Although overhead power lines are typically more economical, they are susceptible to damage from wind-borne tree branches, debris and high wind and ice-loading conditions from extreme weather. The damages can cause extended power outages that in extreme cases cannot be restored for days or even weeks, as we have seen after Hurricane Sandy. The cost for repairing the physical damages can be in the billions of dollars. During long outages after a catastrophe, there are also associated intangible impacts to a utility's customers such as despair, discomfort, anxiety and helplessness. In addition to the intangible impacts, there are considerable direct economic impacts to customers resulting from lost economic activity, food spoilage, looting, etc. These tangible and intangible impacts challenge the electric utility industry's attempts to justify the installation of overhead electric distribution and transmission systems.

Cost Differentials

Whenever a major weather-related catastrophe occurs or land is being developed, the question of placing overhead power lines underground surges. The answer to the proverbial question, "Why can't overhead power lines be placed underground?" is, "They can be, but it's expensive."

Higher initial construction costs. According to the May 2011 paper "Underground Electric Transmission Lines" published by the Public Service Commission of Wisconsin, "The estimated cost for constructing underground transmission lines ranges from 4 to 14 times more expensive than overhead lines of the same voltage and same distance. A typical new 69 kV overhead single-circuit transmission line costs approximately $285,000 per mile as opposed to $1.5 million per mile for a new 69 kV underground line (without the terminals). A new 138 kV overhead line costs approximately $390,000 per mile as opposed to $2 million per mile for underground (without the terminals)."

These costs show a potential initial construction cost differential of more than five times for underground lines as opposed to overhead lines for construction in Wisconsin. Costs vary in other regions, but the relative difference between overhead and underground installation costs is similar from state to state.

Technical improvements in cable technology, wire placement, conduit sizing, grounding methods, directional boring techniques and other aspects of undergrounding power lines have advanced the reliability of underground power. They have not lowered their initial construction costs significantly, however, which are mostly associated with trenching through the earth along the entire line route.

Maintenance costs. The present worth of the maintenance costs associated with underground lines is difficult to assess. Many variables are involved, and many assumptions are required to arrive at what would be a guess at best. Predicting the performance of an underground line is difficult, yet the maintenance costs associated with an underground line are significant and one of the major impediments to the more extensive use of underground construction.
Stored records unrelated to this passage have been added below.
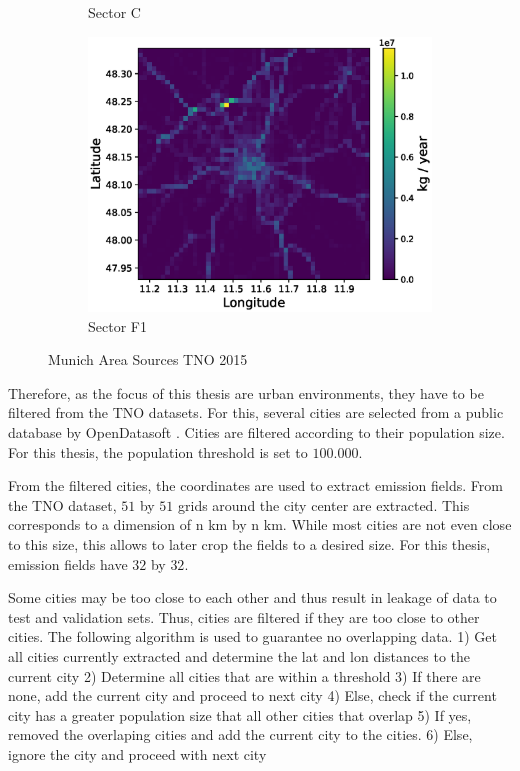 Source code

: \begin{figure}
\begin{subfigure}{0.32\textwidth}
        \caption{Sector C}
    \end{subfigure}
    \begin{subfigure}{0.32\textwidth}
        \centering
        \includegraphics[width=\linewidth]{figures/03_dataset/munich/munich_2015_sector_f1.eps}
        \caption{Sector F1}
    \end{subfigure}
    \caption{Munich Area Sources TNO 2015}
    \label{fig:munich_emissions}
\end{figure}
Therefore, as the focus of this thesis are urban environments, they have to be filtered from the TNO datasets.
For this, several cities are selected from a public database by OpenDatasoft \parencite{OpenDataSoft}.
Cities are filtered according to their population size.
For this thesis, the population threshold is set to $100.000$.

From the filtered cities, the coordinates are used to extract emission fields.
From the TNO dataset, $51$ by $51$ grids around the city center are extracted.
This corresponds to a dimension of n km by n km.
While most cities are not even close to this size, this allows to later crop the fields to a desired size.
For this thesis, emission fields have $32$ by $32$.

Some cities may be too close to each other and thus result in leakage of data to test and validation sets.
Thus, cities are filtered if they are too close to other cities.
The following algorithm is used to guarantee no overlapping data.
1) Get all cities currently extracted and determine the lat and lon distances to the current city
2) Determine all cities that are within a threshold
3) If there are none, add the current city and proceed to next city
4) Else, check if the current city has a greater population size that all other cities that overlap
5) If yes, removed the overlaping cities and add the current city to the cities.
6) Else, ignore the city and proceed with next city

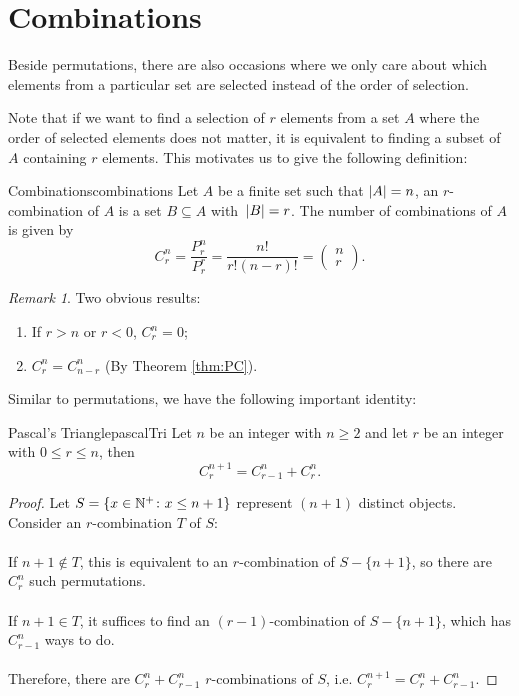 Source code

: \documentclass[math]{amznotes}
\theoremstyle{remark}
\newtheorem*{remark}{Remark}
\begin{document}
\section{Combinations}
Beside permutations, there are also occasions where we only care about which elements from a particular set are selected instead of the order of selection.

Note that if we want to find a selection of $r$ elements from a set $A$ where the order of selected elements does not matter, it is equivalent to finding a subset of $A$ containing $r$ elements. This motivates us to give the following definition:
\begin{dfnbox}{Combinations}{combinations}
    Let $A$ be a finite set such that ${\left\lvert {A} \right\rvert} = n$, an $r$-combination of $A$ is a set $B \subseteq A$ with~${\left\lvert {B} \right\rvert} = r$. The number of combinations of $A$ is given by
    \begin{equation*}
        C^n_r = \frac{P^n_r}{P^r_r} = \frac{n!}{r!(n - r)!} = \begin{pmatrix}
            n \\
            r
        \end{pmatrix}.
    \end{equation*}
\end{dfnbox}
\begin{notebox}
    \begin{remark}
        Two obvious results:
        \begin{enumerate}
            \item If $r > n$ or $r < 0$, $C^n_r = 0$;
            \item $C^n_r = C^n_{n - r}$ (By Theorem \ref{thm:PC}).
        \end{enumerate}
    \end{remark}
\end{notebox}
Similar to permutations, we have the following important identity:
\begin{thmbox}{Pascal's Triangle}{pascalTri}
    Let $n$ be an integer with $n \geq 2$ and let $r$ be an integer with $0 \leq r \leq n$, then
    \begin{equation*}
        C^{n + 1}_r = C^{n}_{r - 1} + C^{n}_r.
    \end{equation*}
    \tcblower
    \begin{proof}
        Let $S = \left\{x \in \mathbb{N}^+ \colon x \leq n + 1\right\}$ represent $(n + 1)$ distinct objects. Consider an $r$-combination $T$ of $S$:
        \\\\
        If $n + 1 \notin T$, this is equivalent to an $r$-combination of $S - \{n + 1\}$, so there are $C^n_r$ such permutations.
        \\\\
        If $n + 1 \in T$, it suffices to find an $(r - 1)$-combination of $S - \{n + 1\}$, which has $C^n_{r - 1}$ ways to do.
        \\\\
        Therefore, there are $C^n_{r} + C^n_{r - 1}$ $r$-combinations of $S$, i.e. $C^{n + 1}_r = C^n_r + C^n_{r - 1}$. 
    \end{proof}
\end{thmbox}
\end{document}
Major factors that impact the maintenance costs for underground transmission lines include:

Cable repairs. Underground lines are better protected against weather and other conditions that can impact overhead lines, but they are susceptible to insulation deterioration because of the loading cycles the lines undergo during their lifetimes. As time passes, the cables' insulation weakens, which increases the potential for a line fault. If the cables are installed properly, this debilitating process can take years and might be avoided. If and when a fault occurs, however, the cost of finding its location, trenching, cable splicing, and re-embedment is sometimes five to 10 times more expensive than repairing a fault in an overhead line where the conductors are visible, readily accessible and easier to repair.

In addition, easement agreements might require a utility to compensate property owners for disruption in their property use and for property damage caused by the repairs to the underground cables.

Line outage durations. The durations of underground line outages vary widely depending on the operating voltage, site conditions, failure, material availability and experience of repair personnel. The typical repair duration of cross-linked polyethelene (XLPE), a solid dielectric type of underground cable, ranges from five to nine days. Outages are longer for lines that use other nonsolid dielectric underground cables such as high-pressure, gas-filled (HPGF) pipe-type cable, high-pressure, fluid-filled (HPFF) pipe-type cable, and self-contained, fluid-filled (SCFF)-type cable. In comparison, a fault or break in an overhead conductor usually can be located almost immediately and repaired within hours or a day or two at most.

During the extended line outages required for underground line repairs, services to customers are disrupted. The length of customer outages can be mitigated using redundant feeders, but the duration of such outages is still longer than those associated with overhead lines, and they have additional costs associated with them.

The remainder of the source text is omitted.